International News

‘Bourgeois’ cult of beautiful bod grows in Cuba

HAVANA, (APP/AFP) – Inside Armando Yera’s
gym, toned Cubans in tight spandex are pumping iron in front of mirrored walls and pedaling furiously on stationary bikes, a scene that looks more Miami than Havana.
Yera is one of Cuba’s first competitive bodybuilders and part of its
budding class of entrepreneurs. Both activities were long frowned on by the
communist regime but are slowly gaining space on a changing island.
Visitors to Yera’s two-story establishment, Mandy’s Gym, in central
Havana, are greeted by a brightly colored sign that says: “This will increase your opportunity to be a success.”
In the entryway, there are before-and-after photos of clients whose
sagging bodies Yera has helped turn into chiseled statues.
Those changes are just about as gradual, painstaking and yet
transformative as the ones taking place in Cuba itself, as the island opens up to the world.
The bodybuilding craze started to grow after President Raul Castro
launched tentative free-market reforms when he took over in 2008.
Last year he reestablished Cuba’s diplomatic relations with its old
Cold War enemy, the United States — a bodybuilding haven.
Sian Chiong, a 21-year-old pop singer, is a regular at Mandy’s Gym,
and gives it credit for his success with the teenage girls who swoon for him and his boy band, Angeles.
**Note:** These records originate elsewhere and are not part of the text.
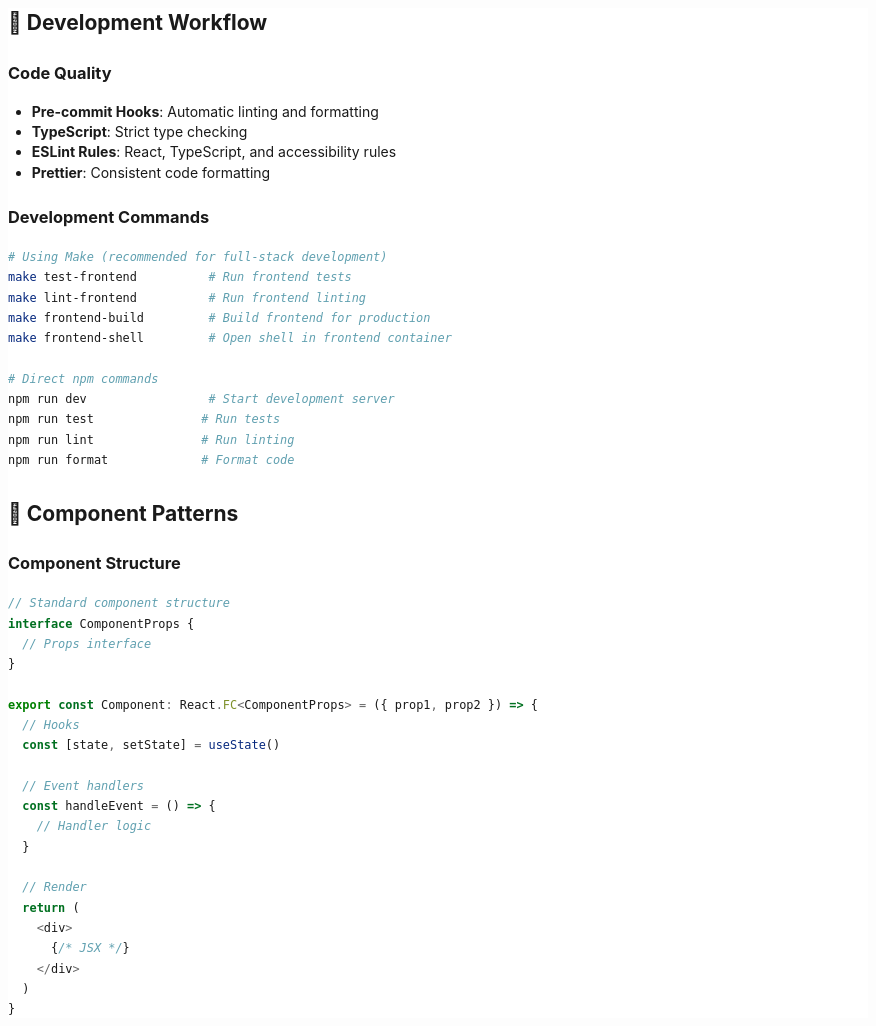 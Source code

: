 ## 🔧 Development Workflow

### Code Quality

- **Pre-commit Hooks**: Automatic linting and formatting
- **TypeScript**: Strict type checking
- **ESLint Rules**: React, TypeScript, and accessibility rules
- **Prettier**: Consistent code formatting

### Development Commands

```bash
# Using Make (recommended for full-stack development)
make test-frontend          # Run frontend tests
make lint-frontend          # Run frontend linting
make frontend-build         # Build frontend for production
make frontend-shell         # Open shell in frontend container

# Direct npm commands
npm run dev                 # Start development server
npm run test               # Run tests
npm run lint               # Run linting
npm run format             # Format code
```

## 🎯 Component Patterns

### Component Structure

```typescript
// Standard component structure
interface ComponentProps {
  // Props interface
}

export const Component: React.FC<ComponentProps> = ({ prop1, prop2 }) => {
  // Hooks
  const [state, setState] = useState()

  // Event handlers
  const handleEvent = () => {
    // Handler logic
  }

  // Render
  return (
    <div>
      {/* JSX */}
    </div>
  )
}
```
Musicians in today’s Cuba have to please a public that “has become a
consumer of image as well as music,” said the muscular, immaculately coiffed
young star.
It’s a thought that could make Che Guevara turn over in his grave.
The late revolutionary dreamed of a Cuba of “new men” who would toss
aside individualism and materialistic cares to be selfless communist citizens.
The regime disdained the image-conscious culture of places like
Yera’s gym, which it derided as “bourgeois.”